El giro principal de la empresa fantasma Riviera Álamo es la construcción y urbanización, pero también la tramitación de servicios y certificados, la realización de convenios, la consultoría en maniobras portuarias y aeroportuarias y servicios aduanales y hasta la producción de granos y forrajes.
Sin embargo, los contratos asignados sin licitación por el Gobierno de Coahuila son por conceptos que van desde cobijas térmicas, hasta al menos 6 mil 100 paquetes de electrodomésticos y 700 mil “bolos” infantiles (bolsas de dulces).
Este año, la Administración de Moreira le ha pagado a Riviera Álamo al menos seis facturas por un total de 24 millones 250 mil pesos.

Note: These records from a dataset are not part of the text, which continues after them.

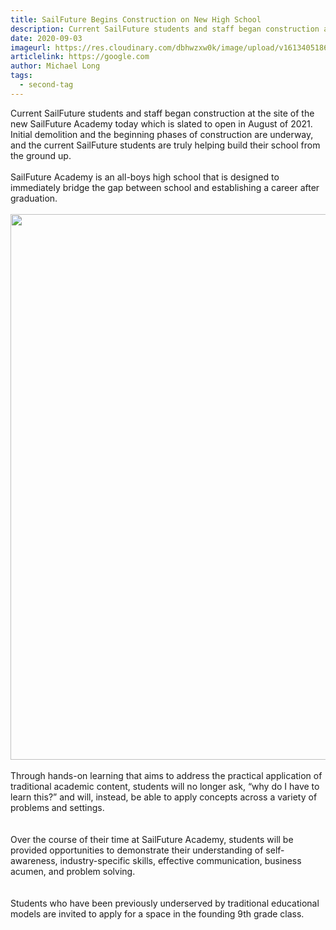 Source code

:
 ```yaml
---
title: SailFuture Begins Construction on New High School
description: Current SailFuture students and staff began construction at the site of the new SailFuture Academy today which is slated to open in August of 2021.
date: 2020-09-03
imageurl: https://res.cloudinary.com/dbhwzxw0k/image/upload/v1613405186/SailFuture%20Academy/47193961_1922748691170938_8737821092074225664_o.jpg
articlelink: https://google.com
author: Michael Long
tags:
  - second-tag
---
```



Current SailFuture students and staff began construction at the site of the new SailFuture Academy today which is slated to open in August of 2021.  Initial demolition and the beginning phases of construction are underway, and the current SailFuture students are truly helping build their school from the ground up.
<br><br>
SailFuture Academy is an all-boys high school that is designed to immediately bridge the gap between school and establishing a career after graduation.
<br><br>
        <img class="w-full rounded-lg" src="https://res.cloudinary.com/dbhwzxw0k/image/upload/v1613419232/construction_seo.png" alt="" width="1310" height="873">
<br><br>
Through hands-on learning that aims to address the practical application of traditional academic content, students will no longer ask, “why do I have to learn this?” and will, instead, be able to apply concepts across a variety of problems and settings.  
<br><br>
Over the course of their time at SailFuture Academy, students will be provided opportunities to demonstrate their understanding of self-awareness, industry-specific skills, effective communication, business acumen, and problem solving.  
<br><br>
Students who have been previously underserved by traditional educational models are invited to apply for a space in the founding 9th grade class.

El pasado 18 de octubre, al acudir a aclarar los pagos a las empresas “fantasma” ante el Congreso de Coahuila, el Secretario de Finanzas, Ismael Ramos, dijo que las compañías estaban dadas de alta ante el SAT.
Cuando los Diputados le preguntaron si había constancia de que se hubieran recibido los materiales facturados dijo que sí, pero no mostró fotos ni videos ni constancias de entrega-recepción ni nombres de quién entregó y quién recibió las mercancías.
El funcionario se comprometió ante los Diputados a presentar “en un futuro” las pruebas de las adquisiciones.